Character Types, Adverbs, and Explanatory Texts

Characters in Literature

Characters are beings of paper, meaning they are fictional, invented. Nevertheless, they must be characterized as if they exist, so that the reader can imagine them and understand the story and their lives.

Complex or Round Characters

These characters change their way of thinking and acting throughout the narrative. They are unpredictable and may surprise the reader. They are called dynamic characters.

Simple or Flat Characters

These characters always act and think the same way throughout the narrative. They are called static characters, as their conduct does not change or evolve. They are predictable and do not surprise the reader.

Main Characters

  • The protagonist is the character who performs the majority of actions, usually having a goal to achieve or a problem to solve.
  • The antagonist is the character who puts obstacles in the protagonist’s path and conditions their performance, for example, by creating difficulties so that they do not achieve what they set out to do.

Secondary Characters

These are the other characters that can be grouped around the main characters.

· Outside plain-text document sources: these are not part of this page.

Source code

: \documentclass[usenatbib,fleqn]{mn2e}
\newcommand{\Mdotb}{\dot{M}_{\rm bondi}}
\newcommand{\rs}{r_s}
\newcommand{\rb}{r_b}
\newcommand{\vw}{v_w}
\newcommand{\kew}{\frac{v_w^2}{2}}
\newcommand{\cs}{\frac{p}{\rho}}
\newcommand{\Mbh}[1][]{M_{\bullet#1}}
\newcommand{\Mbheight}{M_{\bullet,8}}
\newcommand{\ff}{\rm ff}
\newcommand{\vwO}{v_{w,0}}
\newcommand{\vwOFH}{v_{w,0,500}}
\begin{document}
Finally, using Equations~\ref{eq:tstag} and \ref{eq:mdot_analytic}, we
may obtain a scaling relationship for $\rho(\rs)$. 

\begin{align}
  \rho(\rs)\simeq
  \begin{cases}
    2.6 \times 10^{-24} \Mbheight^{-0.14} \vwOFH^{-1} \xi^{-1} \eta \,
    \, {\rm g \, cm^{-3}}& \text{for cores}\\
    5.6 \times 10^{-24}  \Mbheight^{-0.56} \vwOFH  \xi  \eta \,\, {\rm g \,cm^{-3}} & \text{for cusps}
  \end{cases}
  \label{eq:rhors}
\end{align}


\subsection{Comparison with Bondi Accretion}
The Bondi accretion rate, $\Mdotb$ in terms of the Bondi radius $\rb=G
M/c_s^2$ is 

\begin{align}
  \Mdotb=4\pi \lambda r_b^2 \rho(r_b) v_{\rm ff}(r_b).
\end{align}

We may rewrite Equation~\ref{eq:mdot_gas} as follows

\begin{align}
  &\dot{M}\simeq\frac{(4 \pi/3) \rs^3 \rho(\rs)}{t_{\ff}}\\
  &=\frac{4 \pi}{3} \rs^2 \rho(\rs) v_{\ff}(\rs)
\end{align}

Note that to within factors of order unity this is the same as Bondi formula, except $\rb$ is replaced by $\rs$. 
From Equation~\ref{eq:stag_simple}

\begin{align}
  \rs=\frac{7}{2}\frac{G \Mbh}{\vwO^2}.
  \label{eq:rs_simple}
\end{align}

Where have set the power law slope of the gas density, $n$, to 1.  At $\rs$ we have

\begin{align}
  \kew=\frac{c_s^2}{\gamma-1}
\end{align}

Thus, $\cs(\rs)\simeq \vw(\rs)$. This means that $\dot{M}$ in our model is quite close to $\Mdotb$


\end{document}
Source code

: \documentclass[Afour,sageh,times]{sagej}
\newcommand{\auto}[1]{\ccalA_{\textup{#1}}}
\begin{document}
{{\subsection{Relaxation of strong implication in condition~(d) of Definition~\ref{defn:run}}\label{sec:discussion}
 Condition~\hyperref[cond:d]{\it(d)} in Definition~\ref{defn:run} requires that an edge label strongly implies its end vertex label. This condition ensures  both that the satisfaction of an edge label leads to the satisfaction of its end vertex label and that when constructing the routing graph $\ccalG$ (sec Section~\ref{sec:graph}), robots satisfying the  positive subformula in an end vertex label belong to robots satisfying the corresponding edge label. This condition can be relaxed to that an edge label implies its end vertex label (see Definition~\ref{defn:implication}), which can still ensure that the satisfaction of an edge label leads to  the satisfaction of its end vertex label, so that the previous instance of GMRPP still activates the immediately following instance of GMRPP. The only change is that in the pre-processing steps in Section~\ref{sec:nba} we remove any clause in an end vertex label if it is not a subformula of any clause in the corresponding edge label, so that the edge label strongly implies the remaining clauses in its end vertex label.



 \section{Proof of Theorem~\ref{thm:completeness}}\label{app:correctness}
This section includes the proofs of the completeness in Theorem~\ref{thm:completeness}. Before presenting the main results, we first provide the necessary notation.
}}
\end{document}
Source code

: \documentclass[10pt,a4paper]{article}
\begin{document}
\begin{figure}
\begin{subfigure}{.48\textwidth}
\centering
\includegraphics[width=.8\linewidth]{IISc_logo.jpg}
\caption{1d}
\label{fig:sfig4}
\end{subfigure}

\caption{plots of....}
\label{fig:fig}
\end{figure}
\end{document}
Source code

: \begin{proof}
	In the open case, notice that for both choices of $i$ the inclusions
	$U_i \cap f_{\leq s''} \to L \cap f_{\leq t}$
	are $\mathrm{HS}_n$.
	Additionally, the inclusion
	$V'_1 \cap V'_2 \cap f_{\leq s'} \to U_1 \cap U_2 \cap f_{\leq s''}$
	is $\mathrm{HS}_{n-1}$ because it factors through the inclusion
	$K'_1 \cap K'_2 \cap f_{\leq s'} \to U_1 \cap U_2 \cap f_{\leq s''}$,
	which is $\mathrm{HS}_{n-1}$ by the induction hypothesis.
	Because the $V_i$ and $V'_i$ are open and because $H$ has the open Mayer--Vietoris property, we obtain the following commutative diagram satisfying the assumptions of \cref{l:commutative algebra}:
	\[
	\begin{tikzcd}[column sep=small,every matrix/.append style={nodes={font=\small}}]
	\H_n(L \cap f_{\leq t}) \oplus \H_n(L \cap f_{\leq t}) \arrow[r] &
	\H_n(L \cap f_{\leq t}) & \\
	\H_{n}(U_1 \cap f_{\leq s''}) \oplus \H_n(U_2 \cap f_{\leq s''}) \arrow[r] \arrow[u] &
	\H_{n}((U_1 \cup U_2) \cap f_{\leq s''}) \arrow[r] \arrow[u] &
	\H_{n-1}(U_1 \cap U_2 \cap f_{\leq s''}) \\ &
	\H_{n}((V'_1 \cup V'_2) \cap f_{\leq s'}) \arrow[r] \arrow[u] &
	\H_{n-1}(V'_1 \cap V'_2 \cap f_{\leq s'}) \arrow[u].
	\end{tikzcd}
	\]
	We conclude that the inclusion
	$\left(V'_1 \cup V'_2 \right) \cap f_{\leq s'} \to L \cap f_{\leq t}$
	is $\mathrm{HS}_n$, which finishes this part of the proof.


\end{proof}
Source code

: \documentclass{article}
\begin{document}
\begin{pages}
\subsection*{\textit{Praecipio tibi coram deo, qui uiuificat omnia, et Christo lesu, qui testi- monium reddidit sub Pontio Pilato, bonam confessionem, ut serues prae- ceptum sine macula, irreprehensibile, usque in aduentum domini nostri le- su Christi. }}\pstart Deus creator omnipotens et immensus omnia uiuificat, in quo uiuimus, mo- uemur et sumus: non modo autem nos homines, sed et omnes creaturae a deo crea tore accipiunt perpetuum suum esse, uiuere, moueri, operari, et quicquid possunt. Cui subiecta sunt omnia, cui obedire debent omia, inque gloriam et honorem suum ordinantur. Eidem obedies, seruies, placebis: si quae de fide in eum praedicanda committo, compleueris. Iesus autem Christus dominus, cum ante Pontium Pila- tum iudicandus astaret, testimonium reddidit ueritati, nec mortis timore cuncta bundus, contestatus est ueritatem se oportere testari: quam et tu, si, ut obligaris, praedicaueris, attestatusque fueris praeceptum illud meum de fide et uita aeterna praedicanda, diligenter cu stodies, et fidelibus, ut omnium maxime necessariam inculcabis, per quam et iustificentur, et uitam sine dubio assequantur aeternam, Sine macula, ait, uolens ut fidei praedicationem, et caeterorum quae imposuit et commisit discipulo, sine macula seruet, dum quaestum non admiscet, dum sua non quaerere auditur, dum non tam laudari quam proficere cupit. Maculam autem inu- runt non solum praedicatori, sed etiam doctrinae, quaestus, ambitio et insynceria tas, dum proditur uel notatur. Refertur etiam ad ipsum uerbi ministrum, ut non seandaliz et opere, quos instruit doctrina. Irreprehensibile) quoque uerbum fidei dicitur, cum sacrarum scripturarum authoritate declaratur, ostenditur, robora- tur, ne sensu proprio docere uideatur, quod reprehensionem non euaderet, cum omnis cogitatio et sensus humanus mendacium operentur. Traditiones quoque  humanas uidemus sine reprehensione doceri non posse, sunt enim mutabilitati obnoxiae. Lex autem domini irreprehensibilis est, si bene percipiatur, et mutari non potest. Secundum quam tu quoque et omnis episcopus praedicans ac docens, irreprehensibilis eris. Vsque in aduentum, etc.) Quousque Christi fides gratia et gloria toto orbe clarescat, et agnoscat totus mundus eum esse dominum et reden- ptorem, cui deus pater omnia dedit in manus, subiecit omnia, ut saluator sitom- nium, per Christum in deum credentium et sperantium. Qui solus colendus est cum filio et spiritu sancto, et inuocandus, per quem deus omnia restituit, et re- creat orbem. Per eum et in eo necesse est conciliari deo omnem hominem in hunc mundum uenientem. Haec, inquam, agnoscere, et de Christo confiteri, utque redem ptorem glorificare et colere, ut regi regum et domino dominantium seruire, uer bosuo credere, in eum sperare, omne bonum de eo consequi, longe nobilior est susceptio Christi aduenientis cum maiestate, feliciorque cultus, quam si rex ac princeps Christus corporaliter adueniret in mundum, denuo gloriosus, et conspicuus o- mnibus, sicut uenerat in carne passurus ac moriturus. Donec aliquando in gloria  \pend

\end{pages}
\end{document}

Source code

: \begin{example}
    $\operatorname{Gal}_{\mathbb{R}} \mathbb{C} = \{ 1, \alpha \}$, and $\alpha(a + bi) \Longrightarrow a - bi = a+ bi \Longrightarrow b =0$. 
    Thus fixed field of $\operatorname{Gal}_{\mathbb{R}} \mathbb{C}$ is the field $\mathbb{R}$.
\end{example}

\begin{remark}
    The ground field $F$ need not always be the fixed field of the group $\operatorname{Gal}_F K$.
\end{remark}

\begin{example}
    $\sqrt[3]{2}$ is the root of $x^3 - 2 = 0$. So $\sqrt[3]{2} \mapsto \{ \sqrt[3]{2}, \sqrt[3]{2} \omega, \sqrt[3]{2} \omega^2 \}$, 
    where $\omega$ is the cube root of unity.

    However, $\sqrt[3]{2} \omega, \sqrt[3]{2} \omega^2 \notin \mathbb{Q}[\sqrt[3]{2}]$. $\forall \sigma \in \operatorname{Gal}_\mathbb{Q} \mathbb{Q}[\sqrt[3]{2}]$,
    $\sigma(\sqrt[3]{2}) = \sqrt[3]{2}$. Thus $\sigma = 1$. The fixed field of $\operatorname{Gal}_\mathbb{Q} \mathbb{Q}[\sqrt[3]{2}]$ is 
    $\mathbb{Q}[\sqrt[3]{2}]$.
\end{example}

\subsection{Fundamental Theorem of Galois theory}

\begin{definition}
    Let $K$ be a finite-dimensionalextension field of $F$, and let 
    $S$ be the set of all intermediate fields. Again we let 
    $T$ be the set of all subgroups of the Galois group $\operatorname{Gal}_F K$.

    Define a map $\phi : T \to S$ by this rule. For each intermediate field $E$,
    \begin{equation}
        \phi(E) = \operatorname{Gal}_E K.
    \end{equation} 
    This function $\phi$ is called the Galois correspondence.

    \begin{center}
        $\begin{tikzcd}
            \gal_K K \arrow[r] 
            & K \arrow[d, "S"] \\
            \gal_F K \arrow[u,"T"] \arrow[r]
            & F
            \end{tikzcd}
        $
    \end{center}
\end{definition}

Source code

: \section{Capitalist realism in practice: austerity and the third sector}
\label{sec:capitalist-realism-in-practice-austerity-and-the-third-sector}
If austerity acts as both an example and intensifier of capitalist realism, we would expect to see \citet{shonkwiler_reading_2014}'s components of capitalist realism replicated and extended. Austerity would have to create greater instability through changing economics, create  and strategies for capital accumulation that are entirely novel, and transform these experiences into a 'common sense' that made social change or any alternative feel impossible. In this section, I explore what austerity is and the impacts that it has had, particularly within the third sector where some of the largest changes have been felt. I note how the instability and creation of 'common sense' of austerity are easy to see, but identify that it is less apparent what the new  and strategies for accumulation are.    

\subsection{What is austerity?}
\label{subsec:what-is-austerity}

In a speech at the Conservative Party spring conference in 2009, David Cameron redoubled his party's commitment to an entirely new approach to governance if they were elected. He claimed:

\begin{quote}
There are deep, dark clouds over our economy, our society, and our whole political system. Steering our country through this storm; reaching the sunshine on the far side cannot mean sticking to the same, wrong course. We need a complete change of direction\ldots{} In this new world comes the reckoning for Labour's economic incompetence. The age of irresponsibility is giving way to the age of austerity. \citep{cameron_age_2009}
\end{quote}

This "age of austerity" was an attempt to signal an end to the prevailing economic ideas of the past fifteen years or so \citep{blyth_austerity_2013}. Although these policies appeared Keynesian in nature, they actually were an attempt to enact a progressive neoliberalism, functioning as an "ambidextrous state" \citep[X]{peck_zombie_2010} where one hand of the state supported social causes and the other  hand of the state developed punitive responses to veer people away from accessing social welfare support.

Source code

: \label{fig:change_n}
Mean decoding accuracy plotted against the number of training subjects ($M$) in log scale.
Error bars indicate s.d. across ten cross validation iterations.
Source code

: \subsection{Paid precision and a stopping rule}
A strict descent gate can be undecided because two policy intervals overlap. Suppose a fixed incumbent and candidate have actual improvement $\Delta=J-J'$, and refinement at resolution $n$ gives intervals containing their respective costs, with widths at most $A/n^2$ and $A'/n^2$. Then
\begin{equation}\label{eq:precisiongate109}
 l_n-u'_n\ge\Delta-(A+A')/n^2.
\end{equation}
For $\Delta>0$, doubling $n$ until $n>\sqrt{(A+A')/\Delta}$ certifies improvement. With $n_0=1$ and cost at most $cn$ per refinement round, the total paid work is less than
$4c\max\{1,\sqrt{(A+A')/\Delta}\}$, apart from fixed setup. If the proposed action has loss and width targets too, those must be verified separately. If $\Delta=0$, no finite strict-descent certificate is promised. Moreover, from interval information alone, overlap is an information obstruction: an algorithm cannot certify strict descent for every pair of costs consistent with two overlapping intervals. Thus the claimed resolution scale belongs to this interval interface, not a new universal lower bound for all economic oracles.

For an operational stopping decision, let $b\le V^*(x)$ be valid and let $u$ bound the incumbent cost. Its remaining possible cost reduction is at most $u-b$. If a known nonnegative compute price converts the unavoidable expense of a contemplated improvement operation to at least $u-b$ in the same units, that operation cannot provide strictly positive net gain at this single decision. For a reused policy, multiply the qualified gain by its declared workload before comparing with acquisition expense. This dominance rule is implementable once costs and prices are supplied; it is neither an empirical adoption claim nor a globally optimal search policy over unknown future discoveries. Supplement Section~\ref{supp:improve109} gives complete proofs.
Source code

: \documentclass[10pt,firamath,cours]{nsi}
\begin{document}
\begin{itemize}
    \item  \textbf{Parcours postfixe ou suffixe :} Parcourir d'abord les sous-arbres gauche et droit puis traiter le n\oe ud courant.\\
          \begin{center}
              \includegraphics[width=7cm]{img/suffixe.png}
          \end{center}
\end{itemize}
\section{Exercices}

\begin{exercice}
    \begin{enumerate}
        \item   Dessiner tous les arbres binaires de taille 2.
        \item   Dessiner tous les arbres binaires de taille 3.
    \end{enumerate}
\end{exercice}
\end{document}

  • Allies: Those who help the protagonist.
  • Opponents: Those who put obstacles in the protagonist’s path or move them away from their goal.

The Adverb

The adverb is an unchanging word or part of speech whose basic function is to modify a verb, another adverb, or an adjective.

Simple forms: I have patiently endured. (Endured… verb) (Patiently… adverb) Adverbial phrase: We arrived rather late. (Rather… adverb) (Late… adverb)

Adverbs are classified into four groups: manner, place, time, and quantity.

Explanatory Texts

Explanatory texts expose information about a particular topic in order to expand the recipients’ knowledge. They must be well-documented and capable of transmitting information in a comprehensible way, and this requires an orderly, clear, and consistent explanation. Explanatory texts are most typical of the school or academic setting.

Explanatory texts usually have a structure consisting of three parts: introduction, development, and conclusion. In an explanatory text, we can find several sequences or parts:

  • Descriptive sequence: Describes an object, a fact, or a concept, detailing its parts and properties.
  • Problem-solution sequence: Reports a problem to be solved and then explains the solution.
  • Causality sequence: Establishes a relationship of cause and effect.

Language Specialty

Each specialty has a scientific/technical vocabulary to name the concepts, phenomena, and items that are included in the field of Natural Sciences. Part of the specific terminology are terms pertaining to this matter. (Term: A lexical unit that uniquely designates a concept, a phenomenon, or something in a specific area of specialty).

Past Tense

  • Past Anterior: any, any, had, any, any, any.
  • Past Perfect Periphrastic: I had, you had, he/she had, we had, you had, they had.

Grammar Standards

  • Standard 1: The palatal sound is represented with the letter ‘g’ before ‘i’, ‘e’, ‘a’, with the letter ‘j’ before ‘a’, ‘o’, ‘u’.
  • Standard 2: The voiceless palatal sound is rendered with the letter ‘sh’ at the beginning of a word and after a consonant; with the digraph ‘ix’ after a vowel.
  • Standard 3: The affricate sound at the end of a word is written with ‘-tx’ in words from families that have ‘-tx-‘ in the middle of the word.
  • Standard 4: The affricate sound at the end of a word is spelled with ‘-g’ (only written after ‘i’ and ‘g’) in words from families that have ‘-j-‘ or ‘-g-‘ in the middle of the word.